Russian President Vladimir Putin has sent a letter to Israeli Prime Minister Naftali Bennett requesting that he authorise the transfer of control of the Church of Saint Alexander Nevsky in the Christian Quarter of occupied East Jerusalem to Moscow.
Israeli sources said yesterday that Israel was handling the matter, without elaborating, Haaretz reported.
Sergei Stepashin, a former Russian prime minister, announced last Friday that Putin would be sending the letter, adding: "Moscow has been working for the past five years to have the compound transferred to its control."
Stepashin is chairman of the Imperial Orthodox Palestine Society, which is responsible for Russian holy sites in Israel, according to Haaretz.
"We are fighting for the return of St.

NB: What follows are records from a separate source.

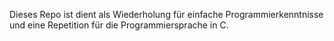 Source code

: Dieses Repo ist dient als Wiederholung für einfache Programmierkenntnisse und eine Repetition für die Programmiersprache in C.

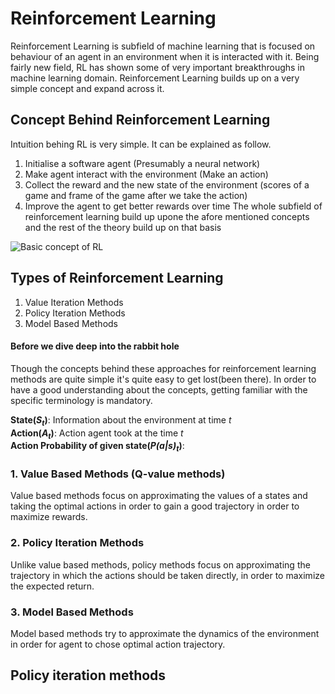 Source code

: # Reinforcement Learning
Reinforcement Learning is subfield of machine learning that is focused on behaviour of an agent in an environment when it is interacted with it. Being fairly new field, RL has shown some of very important breakthroughs in machine learning domain. Reinforcement Learning builds up on a very simple concept and expand across it. 

## Concept Behind Reinforcement Learning
Intuition behing RL is very simple. It can be explained as follow.
1. Initialise a software agent (Presumably a neural network)
2. Make agent interact with the environment (Make an action)
3. Collect the reward and the new state of the environment (scores of a game and frame of the game after we take the action)
4. Improve the agent to get better rewards over time
The whole subfield of reinforcement learning build up upone the afore mentioned concepts and the rest of the theory build up on that basis

![Basic concept of RL](https://www.researchgate.net/profile/Roohollah_Amiri/publication/323867253/figure/fig2/AS:606095550738432@1521515848671/Reinforcement-Learning-Agent-and-Environment.png)

## Types of Reinforcement Learning
1. Value Iteration Methods
2. Policy Iteration Methods
3. Model Based Methods

#### Before we dive deep into the rabbit hole
Though the concepts behind these approaches for reinforcement learning methods are quite simple it's quite easy to get lost(been there).
In order to have a good understanding about the concepts, getting familiar with the specific terminology is mandatory.

__State(_S<sub>t</sub>_)__: Information about the environment at time _t_</br>
__Action(_A<sub>t</sub>_)__: Action agent took at the time _t_</br>
__Action Probability of given state(_P(a|s)<sub>t</sub>_)__:

### 1. Value Based Methods (Q-value methods)
Value based methods focus on approximating the values of a states and taking the optimal actions in order to gain a good trajectory in order to maximize rewards. 

### 2. Policy Iteration Methods
Unlike value based methods, policy methods focus on approximating the trajectory in which the actions should be taken directly, in order to maximize the expected return. 

### 3. Model Based Methods
Model based methods try to approximate the dynamics of the environment in order for agent to chose optimal action trajectory.

## Policy iteration methods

Alexander Nevsky, and it's a really tough one," Russia's Interfax news agency quoted him as saying.
"A situation arose with Ukraine, and Israel has acted as expected: Trying to please everyone both here and there," he added.
One Russian analyst believes Israel is wary of handing over the property at a time when Russia is being sanctioned by the West as a result of its invasion of Ukraine.

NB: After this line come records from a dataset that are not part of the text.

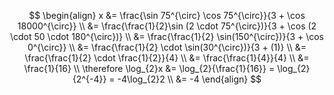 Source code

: $$
\begin{align}
x &= \frac{\sin  75^{\circ} \cos 75^{\circ}}{3 + \cos 18000^{\circ}} \\
&= \frac{\frac{1}{2}\sin (2 \cdot 75^{\circ})}{3 + \cos (2 \cdot 50 \cdot 180^{\circ})} \\
&= \frac{\frac{1}{2} \sin(150^{\circ})}{3 + \cos 0^{\circ}} \\
&= \frac{\frac{1}{2} \cdot \sin(30^{\circ})}{3 + (1)} \\
&= \frac{\frac{1}{2} \cdot \frac{1}{2}}{4} \\
&= \frac{\frac{1}{4}}{4} \\
&= \frac{1}{16} \\
\therefore \log_{2}x &= \log_{2}{\frac{1}{16}} = \log_{2}{2^{-4}} = -4\log_{2}2 \\
&= -4
\end{align}
$$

Former Israeli Prime Minister Benjamin Netanyahu approved giving Alexander's Courtyard to Russia in 2020. The move was seen as a goodwill gesture following Russia's release of Naama Issachar, an Israeli citizen arrested in 2019 after police found nine grammes of cannabis in her bags during a stopover at a Moscow airport.
The courtyard, which includes the Church of St Alexander Nevsky, is located near the Church of the Holy Sepulchre.